In the Three Stooges short The Ghost Talks, a creaking door prompts Shemp to parody the opening narration of the program, naming it "The Outer Sanctorum."

ossobuco
 
  2  
Reply Sat 30 Aug, 2008 09:29 pm
@edgarblythe,
I probably heard it on radio.. but what I remember on radio was... The Shadow..

I was home from school for two weeks, quarantined with scarlet fever, and listened to a lot of radio. Mercedes McCambridge's (sp?) character was going down an elevator and something terrible was about to happen, when the program was over for the day, and as far as I know, forever. That might have been the last program, sometime in 1954.
edgarblythe
 
  2  
Reply Sat 30 Aug, 2008 09:34 pm
@ossobuco,
An episode of The Shadow, that I have on a record, was made when department stores first began using automatic doors. The killer figured he could shoot the invisible Shadow when the Shadow broke the beam and caused the door to open. Didn't happen, of course.
ossobuco
 
  2  
Reply Sat 30 Aug, 2008 09:45 pm
@edgarblythe,
Hmmm, wonder if that was the same thing. Probably not.

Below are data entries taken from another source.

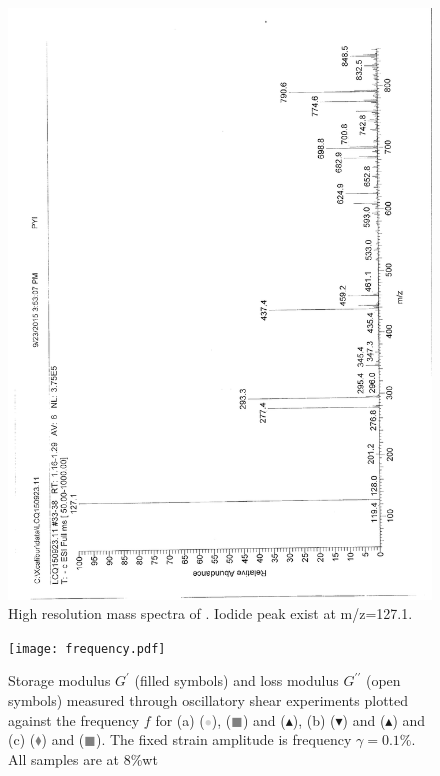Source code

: \documentclass[journal=jacsat,manuscript=article]{achemso}
\begin{document}
\begin{figure}
\includegraphics[height=\textheight-2\baselineskip]{mass_PPyI.png}
\caption{High resolution mass spectra of . Iodide peak exist at m/z=127.1.}
\label{fig:massPPyI}
\end{figure}

\begin{figure}
\texttt{[image: frequency.pdf]}
\caption{Storage modulus $G^\prime$ (filled symbols) and loss modulus $G^{\prime\prime}$ (open symbols) measured through oscillatory shear experiments plotted against the frequency $f$ for (a)  (\textcolor{lightgray}{$\bullet$}),  (\textcolor{gray}{$\blacksquare$}) and  ($\blacktriangle$), (b)  ($\blacktriangledown$) and  ($\blacktriangle$) and (c)  (\textcolor{gray}{$\blacklozenge$}) and  (\textcolor{gray}{$\blacksquare$}). The fixed strain amplitude is frequency $\gamma=0.1\%$. All samples are at 8\%wt }
\label{fig:frequency}
\end{figure}
\end{document}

(I meant to say I think I saw Inner Sanctum on tv and heard it on the radio.
edgarblythe
 
  1  
Reply Sat 30 Aug, 2008 09:55 pm
@ossobuco,
My article did mention there was a 1954 TV series.
0 Replies
 
2PacksAday
 
  1  
Reply Sat 30 Aug, 2008 10:09 pm
@edgarblythe,

Quote Edgar

There was also the story (Bradbury?) of the time machine expedition, in which hunters go after a dinosaur.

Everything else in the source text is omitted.